2. PURCHASE AND SALE OF NOTES;
(a) Purchase of Note at the Closing. Subject to the satisfaction (or waiver) of the terms and conditions of this Agreement, the Investor agrees to purchase at the Closing and the Company agrees to sell and issue to the Investor at the Closing a Note in the original principal amount of $1,500,000 (the “Original Principal Amount”) for a purchase price equal to Original Principal Amount minus an original issue discount of 6% (the “OID”).
(b) Closing Deliverables. At the Closing, the following transactions shall occur and shall be deemed to take place simultaneously. No transaction shall be deemed to have been completed or any document delivered until all such transactions have been completed and all required documents have been delivered, unless waived in writing by the receiving Party: (i) the Company shall deliver, or cause to be delivered, to the Investor a duly executed Note in the face amount of the Original Principal Amount and the Investor shall pay to the Company the Original Principal Amount of the Note issued to the Inventor (less the OID) by wire transfer to the account of the Company as specified on Schedule I to the Note.
3. Conditions Precedent to Closing. The obligation of the Investor hereunder to purchase the Note at the Closing is subject to the satisfaction, at or before the date of the Closing, of each of the following conditions, provided that these conditions are for the Investor’s sole benefit and may be waived by the Investor at any time in its sole discretion.
(a) The Representations and Warranties of the Company are true and correct.
(b) No event shall have occurred since the date of this Agreement that could result in, or reasonably be expected to result in a Material Adverse Effect, where “Material Adverse Effect” shall mean any condition, circumstance, or situation that may result in, or would reasonably be expected to result in (i) a material adverse effect on the legality, validity or enforceability of this Agreement or the Note, (collectively, the “Transaction Documents”), (ii) a material adverse effect on the results of operations, assets, business, prospects or condition (financial or otherwise) of the Company, or (iii) a material adverse effect on the Company or it’s ability to perform in any material respect on a timely basis its obligations under any Transaction Document.
(c) The shares of the Company’s common stock (the “Common Stock”) shall be authorized for quotation or trading on the OTC Markets OTCQB (the “Primary Market”) and trading in the common stock of the Company shall not have been suspended for any reason.
(d) The Company is, and has been for a period of at least 90 days immediately prior to the Closing, subject to the reporting requirements of section 13 or 15(d) of the Securities Exchange Act of 1934 (the “Exchange Act”).

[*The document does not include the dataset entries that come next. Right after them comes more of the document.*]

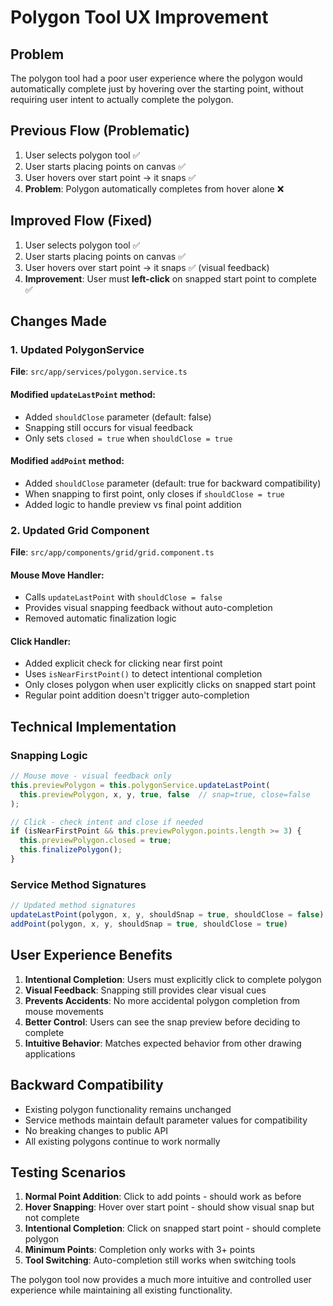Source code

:# Polygon Tool UX Improvement

## Problem
The polygon tool had a poor user experience where the polygon would automatically complete just by hovering over the starting point, without requiring user intent to actually complete the polygon.

## Previous Flow (Problematic)
1. User selects polygon tool ✅
2. User starts placing points on canvas ✅ 
3. User hovers over start point → it snaps ✅
4. **Problem**: Polygon automatically completes from hover alone ❌

## Improved Flow (Fixed)
1. User selects polygon tool ✅
2. User starts placing points on canvas ✅
3. User hovers over start point → it snaps ✅ (visual feedback)
4. **Improvement**: User must **left-click** on snapped start point to complete ✅

## Changes Made

### 1. Updated PolygonService
**File**: `src/app/services/polygon.service.ts`

#### Modified `updateLastPoint` method:
- Added `shouldClose` parameter (default: false)
- Snapping still occurs for visual feedback
- Only sets `closed = true` when `shouldClose = true`

#### Modified `addPoint` method:
- Added `shouldClose` parameter (default: true for backward compatibility)
- When snapping to first point, only closes if `shouldClose = true`
- Added logic to handle preview vs final point addition

### 2. Updated Grid Component
**File**: `src/app/components/grid/grid.component.ts`

#### Mouse Move Handler:
- Calls `updateLastPoint` with `shouldClose = false`
- Provides visual snapping feedback without auto-completion
- Removed automatic finalization logic

#### Click Handler:
- Added explicit check for clicking near first point
- Uses `isNearFirstPoint()` to detect intentional completion
- Only closes polygon when user explicitly clicks on snapped start point
- Regular point addition doesn't trigger auto-completion

## Technical Implementation

### Snapping Logic
```typescript
// Mouse move - visual feedback only
this.previewPolygon = this.polygonService.updateLastPoint(
  this.previewPolygon, x, y, true, false  // snap=true, close=false
);

// Click - check intent and close if needed
if (isNearFirstPoint && this.previewPolygon.points.length >= 3) {
  this.previewPolygon.closed = true;
  this.finalizePolygon();
}
```

### Service Method Signatures
```typescript
// Updated method signatures
updateLastPoint(polygon, x, y, shouldSnap = true, shouldClose = false)
addPoint(polygon, x, y, shouldSnap = true, shouldClose = true)
```

## User Experience Benefits

1. **Intentional Completion**: Users must explicitly click to complete polygon
2. **Visual Feedback**: Snapping still provides clear visual cues
3. **Prevents Accidents**: No more accidental polygon completion from mouse movements
4. **Better Control**: Users can see the snap preview before deciding to complete
5. **Intuitive Behavior**: Matches expected behavior from other drawing applications

## Backward Compatibility

- Existing polygon functionality remains unchanged
- Service methods maintain default parameter values for compatibility
- No breaking changes to public API
- All existing polygons continue to work normally

## Testing Scenarios

1. **Normal Point Addition**: Click to add points - should work as before
2. **Hover Snapping**: Hover over start point - should show visual snap but not complete
3. **Intentional Completion**: Click on snapped start point - should complete polygon
4. **Minimum Points**: Completion only works with 3+ points
5. **Tool Switching**: Auto-completion still works when switching tools

The polygon tool now provides a much more intuitive and controlled user experience while maintaining all existing functionality.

(e) The Standby Equity Distribution Agreement dated February 27, 2020 between the Company and the Investor (the “SEDA”) is in full force and effect.
(f) The Company’s registration statement on Form S-3 (File No. 333-232614) under Section 5 of the Securities Act of 1933, as amended, and the rules and regulations promulgated thereunder (the “Securities Act”) or another registration statement on a form promulgated by the SEC for which the Company then qualifies for the registration of the offer and sale of securities to be offered and sold by the Company, as the same may be amended and supplemented from time to time and including any information deemed to be a part thereof pursuant to Rule 430B under the Securities Act and any successor registration statement filed by the Company with the SEC under the Securities Act on a form promulgated by the SEC for which the Company then qualifies and which form shall be available for the registration securities to be offered and sold by the Company, shall be effective (collectively the “Registration Statement”).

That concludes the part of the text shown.